**Task prompt:**
Please return every line in the following data that includes the string "right".

::: Exercise data

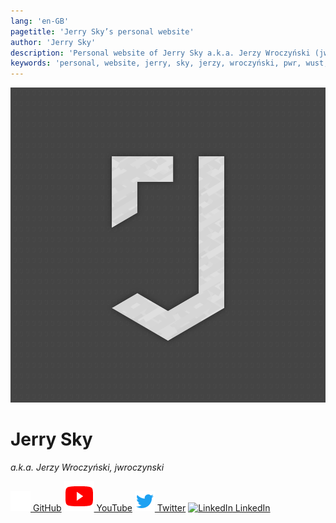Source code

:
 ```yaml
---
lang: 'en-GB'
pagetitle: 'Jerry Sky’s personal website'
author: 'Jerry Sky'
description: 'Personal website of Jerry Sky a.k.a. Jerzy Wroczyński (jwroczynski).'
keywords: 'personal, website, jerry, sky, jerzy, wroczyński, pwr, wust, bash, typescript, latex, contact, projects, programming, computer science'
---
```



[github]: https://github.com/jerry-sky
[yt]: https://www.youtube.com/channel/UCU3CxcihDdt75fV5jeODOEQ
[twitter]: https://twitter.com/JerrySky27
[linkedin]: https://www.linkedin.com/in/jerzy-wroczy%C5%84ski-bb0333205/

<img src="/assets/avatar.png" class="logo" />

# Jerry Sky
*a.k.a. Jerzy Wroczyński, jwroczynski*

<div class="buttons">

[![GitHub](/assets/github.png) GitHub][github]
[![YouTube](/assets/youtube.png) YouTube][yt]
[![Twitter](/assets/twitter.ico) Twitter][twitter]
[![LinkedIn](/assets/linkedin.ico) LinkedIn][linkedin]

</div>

::::::
::: Exercise data

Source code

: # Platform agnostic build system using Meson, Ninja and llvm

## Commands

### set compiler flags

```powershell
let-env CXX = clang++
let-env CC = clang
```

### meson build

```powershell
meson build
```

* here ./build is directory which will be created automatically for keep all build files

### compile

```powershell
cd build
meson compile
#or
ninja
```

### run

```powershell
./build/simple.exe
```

::::::
::: Exercise data

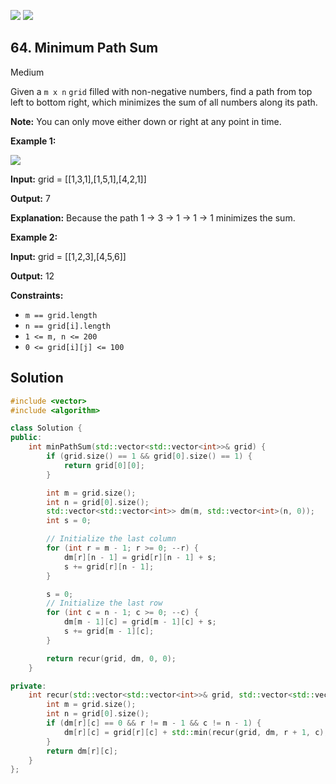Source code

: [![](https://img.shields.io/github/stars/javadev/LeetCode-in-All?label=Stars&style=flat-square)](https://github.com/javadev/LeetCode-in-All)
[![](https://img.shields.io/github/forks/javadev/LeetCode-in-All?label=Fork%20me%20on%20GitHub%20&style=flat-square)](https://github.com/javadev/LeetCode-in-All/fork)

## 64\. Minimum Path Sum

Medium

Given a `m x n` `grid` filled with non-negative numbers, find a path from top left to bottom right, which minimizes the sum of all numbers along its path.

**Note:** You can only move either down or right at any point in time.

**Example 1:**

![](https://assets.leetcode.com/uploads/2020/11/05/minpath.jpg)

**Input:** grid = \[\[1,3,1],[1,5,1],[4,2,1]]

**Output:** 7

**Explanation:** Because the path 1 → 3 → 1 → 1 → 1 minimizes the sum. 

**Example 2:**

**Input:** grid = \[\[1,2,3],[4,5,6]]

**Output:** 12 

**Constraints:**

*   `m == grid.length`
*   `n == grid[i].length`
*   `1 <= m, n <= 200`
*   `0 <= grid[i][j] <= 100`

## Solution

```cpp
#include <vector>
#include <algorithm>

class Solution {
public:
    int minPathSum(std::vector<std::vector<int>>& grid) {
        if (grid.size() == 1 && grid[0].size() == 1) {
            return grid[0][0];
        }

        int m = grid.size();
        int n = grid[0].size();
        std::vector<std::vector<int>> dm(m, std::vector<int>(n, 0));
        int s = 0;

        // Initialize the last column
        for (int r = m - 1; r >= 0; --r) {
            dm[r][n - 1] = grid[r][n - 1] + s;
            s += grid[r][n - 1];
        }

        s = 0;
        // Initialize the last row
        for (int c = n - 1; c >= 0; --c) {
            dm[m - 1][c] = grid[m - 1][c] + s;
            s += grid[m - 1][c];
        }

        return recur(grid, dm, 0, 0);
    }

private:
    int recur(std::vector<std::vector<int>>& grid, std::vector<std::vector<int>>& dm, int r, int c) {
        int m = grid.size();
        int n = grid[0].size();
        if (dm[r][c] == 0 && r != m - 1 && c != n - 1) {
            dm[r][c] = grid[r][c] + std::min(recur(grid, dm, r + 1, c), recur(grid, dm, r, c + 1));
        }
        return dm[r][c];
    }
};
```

::::::

**Result:**
Given a `m x n` `grid` filled with non-negative numbers, find a path from top left to bottom right, which minimizes the sum of all numbers along its path.
**Note:** You can only move either down or right at any point in time.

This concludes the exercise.